In Home Diabetes Care - Medication

In Home Diabetes Care - Medication

In Home Diabetes Care - Medication

Medication, along with diet and exercise, plays a critical role in the management of your diabetes.

The number one thing you can do to manage your diabetes is to work with your doctor and care team.  They will ensure you’re taking the proper medication at the proper dosage.  There are other things you can do at home to help the medicine help you. 

It’s Not Just Insulin 

Many Type 2 diabetes patients are able to manage their diabetes with just diet and exercise. When that is not enough, there are a number of other medications that can help your body use the insulin it does produce more effectively. The Mayo Clinic   provides a helpful list and description of these types of treatments, and many don’t require injections. 

Store Insulin Properly 

Insulin can be impacted by changes in temperature. The Mayo Clinic  recommends that you make sure your insulin is stored properly and not past its expiration date. Otherwise, it may not be effective in managing your blood sugar levels. 

Don’t Forget 

Be consistent with your insulin. Make sure you take it at the recommended time every day. Make it a part of your normal daily routine. As an added precaution, you can use the alerts on your smartphone to set daily reminders. Your phone will alert you to take your medication, helping you to stay healthy. 

Rotate Your Injection Sites 

Diabetes educator   recommends that you also rotate your injection sites every day from the “fattier part of your upper arm, to outer thighs, to buttocks, to abdomen. Otherwise, you can get lumps under the skin, making it harder for your body to absorb the insulin.” 

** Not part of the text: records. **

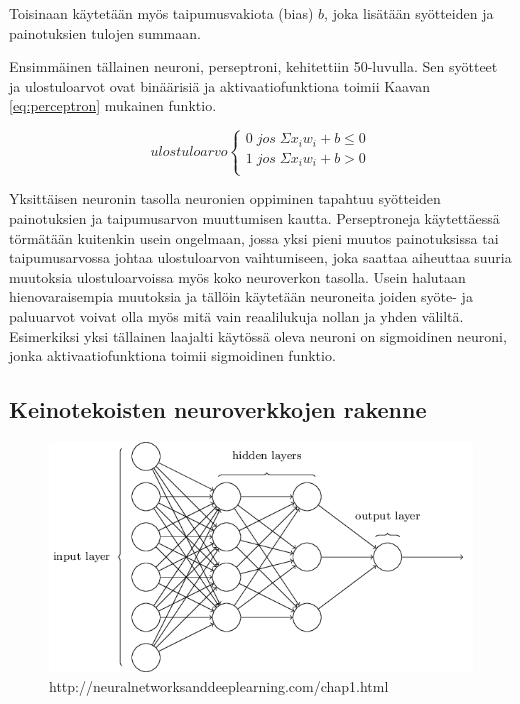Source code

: \documentclass[finnish]{tktltiki2}
\theoremstyle{definition}
\theoremstyle{remark}
\begin{document}
    Toisinaan käytetään myös taipumusvakiota (bias) $b$, joka lisätään syötteiden ja painotuksien tulojen summaan.



    Ensimmäinen tällainen neuroni, perseptroni, kehitettiin 50-luvulla. Sen syötteet ja ulostuloarvot ovat binäärisiä ja aktivaatiofunktiona toimii Kaavan \ref{eq:perceptron} mukainen funktio.

    \begin{equation}
      \label{eq:perceptron}
      ulostuloarvo
      \begin{cases}
        0\; jos \; \Sigma x_i w_i + b \leq 0 \\
        1\; jos \; \Sigma x_i w_i + b > 0 \\
      \end{cases}
    \end{equation}

    Yksittäisen neuronin tasolla neuronien oppiminen tapahtuu syötteiden painotuksien ja taipumusarvon muuttumisen kautta. Perseptroneja käytettäessä törmätään kuitenkin usein ongelmaan, jossa yksi pieni muutos painotuksissa tai taipumusarvossa johtaa ulostuloarvon vaihtumiseen, joka saattaa aiheuttaa suuria muutoksia ulostuloarvoissa myös koko neuroverkon tasolla. Usein halutaan hienovaraisempia muutoksia ja tällöin käytetään neuroneita joiden syöte- ja paluuarvot voivat olla myös mitä vain reaalilukuja nollan ja yhden väliltä. Esimerkiksi yksi tällainen laajalti käytössä oleva neuroni on sigmoidinen neuroni, jonka aktivaatiofunktiona toimii sigmoidinen funktio.



  \subsection{Keinotekoisten neuroverkkojen rakenne}

  \begin{figure}[h]
  \label{pic:neuralnet}
  \centering
  \includegraphics[scale=0.5]{basic-neuralnet}
  \caption{http://neuralnetworksanddeeplearning.com/chap1.html}
  \end{figure}
\end{document}
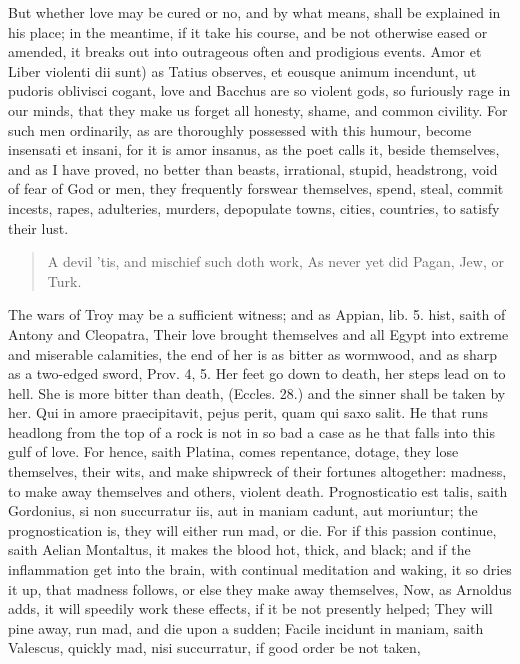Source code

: But whether love may be cured or no, and by what means, shall be
explained in his place; in the meantime, if it take his course, and be
not otherwise eased or amended, it breaks out into outrageous often and
prodigious events. Amor et Liber violenti dii sunt) as Tatius
observes, et eousque animum incendunt, ut pudoris oblivisci cogant,
love and Bacchus are so violent gods, so furiously rage in our minds,
that they make us forget all honesty, shame, and common civility. For
such men ordinarily, as are thoroughly possessed with this humour,
become insensati et insani, for it is amor insanus, as the poet
calls it, beside themselves, and as I have proved, no better than
beasts, irrational, stupid, headstrong, void of fear of God or men,
they frequently forswear themselves, spend, steal, commit incests,
rapes, adulteries, murders, depopulate towns, cities, countries, to
satisfy their lust.

\begin{verse}%
A devil 'tis, and mischief such doth work,
As never yet did Pagan, Jew, or Turk.
\end{verse}%

The wars of Troy may be a sufficient witness; and as Appian, lib. 5.
hist, saith of Antony and Cleopatra, Their love brought
themselves and all Egypt into extreme and miserable calamities, the end
of her is as bitter as wormwood, and as sharp as a two-edged sword,
Prov.  4, 5. Her feet go down to death, her steps lead on to hell.
She is more bitter than death, (Eccles.  28.) and the sinner shall
be taken by her. Qui in amore praecipitavit, pejus perit, quam
qui saxo salit. He that runs headlong from the top of a rock is
not in so bad a case as he that falls into this gulf of love. For
hence, saith  Platina, comes repentance, dotage, they lose
themselves, their wits, and make shipwreck of their fortunes
altogether: madness, to make away themselves and others, violent death.
Prognosticatio est talis, saith Gordonius, si non succurratur
iis, aut in maniam cadunt, aut moriuntur; the prognostication is, they
will either run mad, or die. For if this passion continue, saith
Aelian Montaltus, it makes the blood hot, thick, and black; and
if the inflammation get into the brain, with continual meditation and
waking, it so dries it up, that madness follows, or else they make away
themselves,  Now, as
Arnoldus adds, it will speedily work these effects, if it be not
presently helped; They will pine away, run mad, and die upon a
sudden; Facile incidunt in maniam, saith Valescus, quickly mad, nisi
succurratur, if good order be not taken,

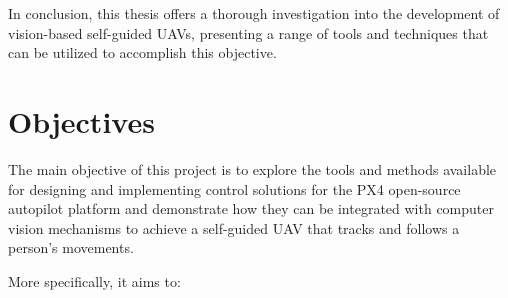 In conclusion, this thesis offers a thorough investigation into the development of vision-based self-guided UAVs, presenting a range of tools and techniques that can be utilized to accomplish this objective.

\section{Objectives}
\label{sec:objetives}

The main objective of this project is to explore the tools and methods available for designing and implementing control solutions for the PX4 open-source autopilot platform and demonstrate how they can be integrated with computer vision mechanisms to achieve a self-guided UAV that tracks and follows a person's movements.

More specifically, it aims to:
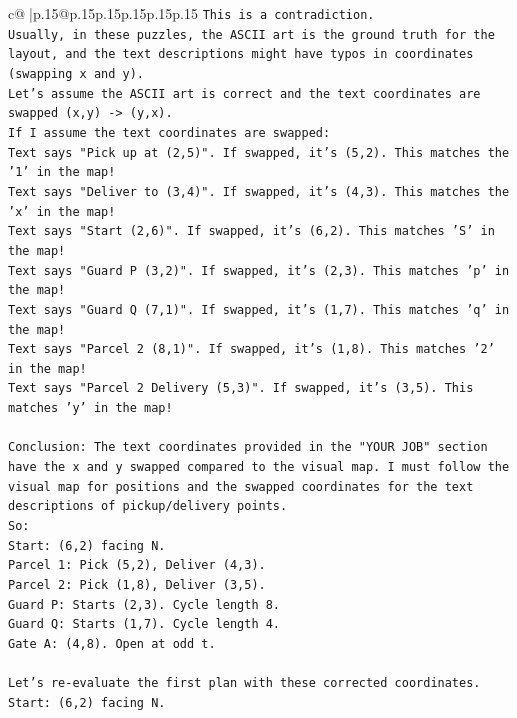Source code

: \documentclass{article}
\begin{document}
{\begin{supertabular}{c@{$\;$}|p{.15\linewidth}@{}p{.15\linewidth}p{.15\linewidth}p{.15\linewidth}p{.15\linewidth}p{.15\linewidth}}
{{{\texttt{This is a contradiction.} \\
\texttt{Usually, in these puzzles, the ASCII art is the ground truth for the layout, and the text descriptions might have typos in coordinates (swapping x and y).} \\
\texttt{Let's assume the ASCII art is correct and the text coordinates are swapped (x,y) {-}> (y,x).} \\
\texttt{If I assume the text coordinates are swapped:} \\
\texttt{Text says "Pick up at (2,5)". If swapped, it's (5,2). This matches the '1' in the map!} \\
\texttt{Text says "Deliver to (3,4)". If swapped, it's (4,3). This matches the 'x' in the map!} \\
\texttt{Text says "Start (2,6)". If swapped, it's (6,2). This matches 'S' in the map!} \\
\texttt{Text says "Guard P (3,2)". If swapped, it's (2,3). This matches 'p' in the map!} \\
\texttt{Text says "Guard Q (7,1)". If swapped, it's (1,7). This matches 'q' in the map!} \\
\texttt{Text says "Parcel 2 (8,1)". If swapped, it's (1,8). This matches '2' in the map!} \\
\texttt{Text says "Parcel 2 Delivery (5,3)". If swapped, it's (3,5). This matches 'y' in the map!} \\
\\ 
\texttt{Conclusion: The text coordinates provided in the "YOUR JOB" section have the x and y swapped compared to the visual map. I must follow the visual map for positions and the swapped coordinates for the text descriptions of pickup/delivery points.} \\
\texttt{So:} \\
\texttt{Start: (6,2) facing N.} \\
\texttt{Parcel 1: Pick (5,2), Deliver (4,3).} \\
\texttt{Parcel 2: Pick (1,8), Deliver (3,5).} \\
\texttt{Guard P: Starts (2,3). Cycle length 8.} \\
\texttt{Guard Q: Starts (1,7). Cycle length 4.} \\
\texttt{Gate A: (4,8). Open at odd t.} \\
\\ 
\texttt{Let's re{-}evaluate the first plan with these corrected coordinates.} \\
\texttt{Start: (6,2) facing N.} \\
}}}
\end{supertabular}}
\end{document}
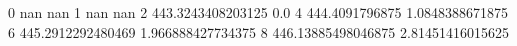 0 nan nan
1 nan nan
2 443.3243408203125 0.0
4 444.4091796875 1.0848388671875
6 445.2912292480469 1.966888427734375
8 446.13885498046875 2.81451416015625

Talk to Your Doctor about All Medications 

Whether your doctor has prescribed a medication for another condition, or you are considering taking an over-the-counter medication, dietary supplement, or vitamin; it’s important that you talk to your doctor or pharmacist. These changes may impact your diabetes medication or your actual blood sugar levels. 

The choices you make with your food and exercise, combined with the habits you develop around your medication, can have a positive impact on the management of your diabetes.